#### Your task
Keep to one stretch of the data below, the lines from the one with "NinjaScript \> Language" up to and including the one with "## Definition", and return that stretch exactly.

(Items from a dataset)
────────────────────

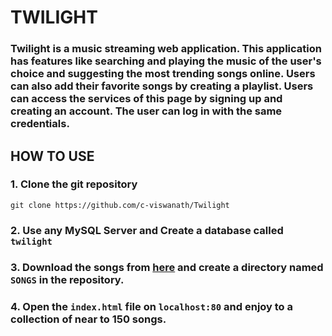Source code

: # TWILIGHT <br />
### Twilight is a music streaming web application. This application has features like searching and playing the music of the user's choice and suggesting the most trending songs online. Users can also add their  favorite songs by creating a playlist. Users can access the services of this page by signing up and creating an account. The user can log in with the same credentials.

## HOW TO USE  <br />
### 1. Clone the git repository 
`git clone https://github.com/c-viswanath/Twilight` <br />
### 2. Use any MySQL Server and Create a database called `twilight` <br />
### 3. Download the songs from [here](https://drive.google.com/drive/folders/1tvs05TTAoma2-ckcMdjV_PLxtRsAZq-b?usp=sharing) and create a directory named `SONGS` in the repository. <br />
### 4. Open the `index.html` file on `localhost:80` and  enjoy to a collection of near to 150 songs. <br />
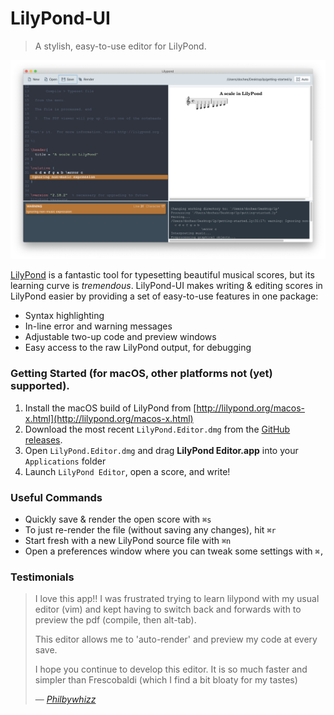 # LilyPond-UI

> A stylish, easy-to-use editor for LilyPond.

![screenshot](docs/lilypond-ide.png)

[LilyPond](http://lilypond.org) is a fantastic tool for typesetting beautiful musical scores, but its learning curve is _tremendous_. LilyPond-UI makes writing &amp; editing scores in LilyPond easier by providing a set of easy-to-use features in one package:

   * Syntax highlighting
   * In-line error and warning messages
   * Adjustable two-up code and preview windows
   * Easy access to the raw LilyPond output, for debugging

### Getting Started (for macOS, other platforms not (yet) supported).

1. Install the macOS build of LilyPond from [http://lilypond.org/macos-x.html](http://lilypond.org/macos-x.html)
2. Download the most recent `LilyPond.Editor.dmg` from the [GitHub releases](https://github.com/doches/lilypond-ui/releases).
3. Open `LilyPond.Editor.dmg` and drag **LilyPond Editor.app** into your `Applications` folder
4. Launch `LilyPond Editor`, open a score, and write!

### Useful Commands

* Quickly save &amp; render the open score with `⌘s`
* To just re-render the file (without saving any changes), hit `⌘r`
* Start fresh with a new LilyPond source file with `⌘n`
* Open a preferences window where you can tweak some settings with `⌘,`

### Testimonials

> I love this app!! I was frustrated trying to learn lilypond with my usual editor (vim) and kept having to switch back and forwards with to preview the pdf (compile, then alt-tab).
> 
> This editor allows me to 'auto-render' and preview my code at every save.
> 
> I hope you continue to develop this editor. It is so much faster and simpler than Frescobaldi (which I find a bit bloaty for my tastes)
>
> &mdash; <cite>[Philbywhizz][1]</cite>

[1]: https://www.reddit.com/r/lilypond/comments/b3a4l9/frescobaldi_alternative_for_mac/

────────────────────

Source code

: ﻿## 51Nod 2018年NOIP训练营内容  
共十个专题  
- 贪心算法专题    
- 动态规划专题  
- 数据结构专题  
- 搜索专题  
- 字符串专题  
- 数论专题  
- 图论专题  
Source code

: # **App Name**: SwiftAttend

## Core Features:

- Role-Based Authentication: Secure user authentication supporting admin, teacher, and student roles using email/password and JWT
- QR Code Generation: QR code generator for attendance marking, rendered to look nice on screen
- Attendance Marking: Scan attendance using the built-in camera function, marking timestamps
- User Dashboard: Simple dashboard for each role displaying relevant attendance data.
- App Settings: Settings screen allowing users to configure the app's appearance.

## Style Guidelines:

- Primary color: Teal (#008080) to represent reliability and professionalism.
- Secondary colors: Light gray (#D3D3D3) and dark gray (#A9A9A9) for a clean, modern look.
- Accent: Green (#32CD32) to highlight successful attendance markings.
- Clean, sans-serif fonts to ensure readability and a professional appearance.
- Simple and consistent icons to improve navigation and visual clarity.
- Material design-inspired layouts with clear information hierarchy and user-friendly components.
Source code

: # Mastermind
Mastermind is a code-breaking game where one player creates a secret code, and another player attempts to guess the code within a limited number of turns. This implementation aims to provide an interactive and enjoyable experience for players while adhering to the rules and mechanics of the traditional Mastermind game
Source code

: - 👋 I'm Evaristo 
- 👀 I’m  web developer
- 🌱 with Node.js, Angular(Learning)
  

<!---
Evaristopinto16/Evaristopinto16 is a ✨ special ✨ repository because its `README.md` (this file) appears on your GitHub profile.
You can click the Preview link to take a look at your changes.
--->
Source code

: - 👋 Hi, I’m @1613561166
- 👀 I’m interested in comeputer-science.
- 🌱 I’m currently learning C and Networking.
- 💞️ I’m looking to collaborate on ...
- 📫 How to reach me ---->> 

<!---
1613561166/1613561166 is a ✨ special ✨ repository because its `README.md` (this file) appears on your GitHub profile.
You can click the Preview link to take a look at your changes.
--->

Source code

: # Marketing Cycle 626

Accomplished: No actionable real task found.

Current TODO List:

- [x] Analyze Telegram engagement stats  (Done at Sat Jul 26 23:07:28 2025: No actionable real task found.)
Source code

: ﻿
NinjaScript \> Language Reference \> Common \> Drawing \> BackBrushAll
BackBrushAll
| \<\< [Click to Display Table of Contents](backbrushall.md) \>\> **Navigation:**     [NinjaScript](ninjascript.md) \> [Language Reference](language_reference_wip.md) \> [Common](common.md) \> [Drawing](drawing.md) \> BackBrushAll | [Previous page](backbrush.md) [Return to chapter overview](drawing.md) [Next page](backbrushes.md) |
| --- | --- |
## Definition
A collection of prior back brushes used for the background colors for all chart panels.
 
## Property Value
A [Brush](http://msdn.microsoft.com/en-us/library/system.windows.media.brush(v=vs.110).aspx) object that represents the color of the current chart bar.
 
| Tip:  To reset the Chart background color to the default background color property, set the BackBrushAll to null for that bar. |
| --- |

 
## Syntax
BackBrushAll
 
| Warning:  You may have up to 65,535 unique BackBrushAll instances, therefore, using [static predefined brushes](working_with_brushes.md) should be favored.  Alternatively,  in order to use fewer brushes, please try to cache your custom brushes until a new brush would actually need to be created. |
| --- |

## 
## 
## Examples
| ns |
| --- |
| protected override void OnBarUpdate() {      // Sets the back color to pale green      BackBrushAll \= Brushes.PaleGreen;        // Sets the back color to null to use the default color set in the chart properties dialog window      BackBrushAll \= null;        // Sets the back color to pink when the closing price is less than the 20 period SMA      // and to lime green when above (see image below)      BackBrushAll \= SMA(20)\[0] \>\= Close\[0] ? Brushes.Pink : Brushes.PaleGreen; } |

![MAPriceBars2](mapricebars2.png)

────────────────────

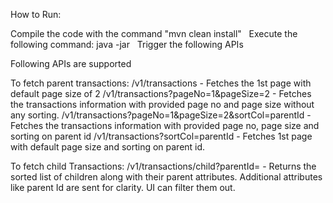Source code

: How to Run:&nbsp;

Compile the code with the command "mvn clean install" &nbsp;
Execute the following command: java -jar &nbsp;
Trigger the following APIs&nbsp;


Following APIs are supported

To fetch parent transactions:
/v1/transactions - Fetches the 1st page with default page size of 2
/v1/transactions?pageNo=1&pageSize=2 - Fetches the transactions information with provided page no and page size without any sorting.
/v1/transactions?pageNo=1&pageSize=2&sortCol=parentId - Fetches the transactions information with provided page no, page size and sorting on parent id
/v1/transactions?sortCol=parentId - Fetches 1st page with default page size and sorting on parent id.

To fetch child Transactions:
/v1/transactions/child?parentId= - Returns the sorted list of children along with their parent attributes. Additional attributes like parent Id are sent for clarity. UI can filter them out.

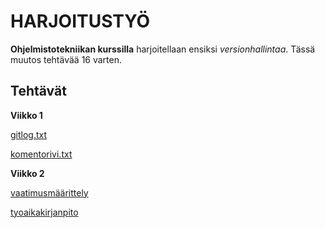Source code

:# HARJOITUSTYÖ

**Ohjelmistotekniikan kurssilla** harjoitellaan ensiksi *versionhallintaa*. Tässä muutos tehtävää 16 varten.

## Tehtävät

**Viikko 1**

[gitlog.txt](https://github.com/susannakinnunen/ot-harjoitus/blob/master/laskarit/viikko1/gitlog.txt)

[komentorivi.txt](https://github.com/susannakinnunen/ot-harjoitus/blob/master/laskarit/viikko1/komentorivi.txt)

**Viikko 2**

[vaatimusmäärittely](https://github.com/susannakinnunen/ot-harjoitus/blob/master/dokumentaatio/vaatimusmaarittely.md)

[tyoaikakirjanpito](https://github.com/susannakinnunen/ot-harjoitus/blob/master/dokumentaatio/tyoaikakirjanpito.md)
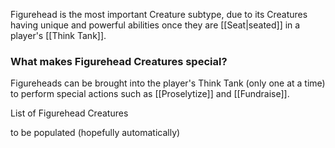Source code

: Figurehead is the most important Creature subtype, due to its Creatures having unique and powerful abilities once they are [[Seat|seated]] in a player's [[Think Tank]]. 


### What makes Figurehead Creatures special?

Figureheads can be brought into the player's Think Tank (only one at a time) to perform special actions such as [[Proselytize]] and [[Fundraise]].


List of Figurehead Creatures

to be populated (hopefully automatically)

────────────────────

#### Your solution
NinjaScript \> Language Reference \> Common \> Drawing \> BackBrushAll
BackBrushAll
| \<\< [Click to Display Table of Contents](backbrushall.md) \>\> **Navigation:**     [NinjaScript](ninjascript.md) \> [Language Reference](language_reference_wip.md) \> [Common](common.md) \> [Drawing](drawing.md) \> BackBrushAll | [Previous page](backbrush.md) [Return to chapter overview](drawing.md) [Next page](backbrushes.md) |
| --- | --- |
## Definition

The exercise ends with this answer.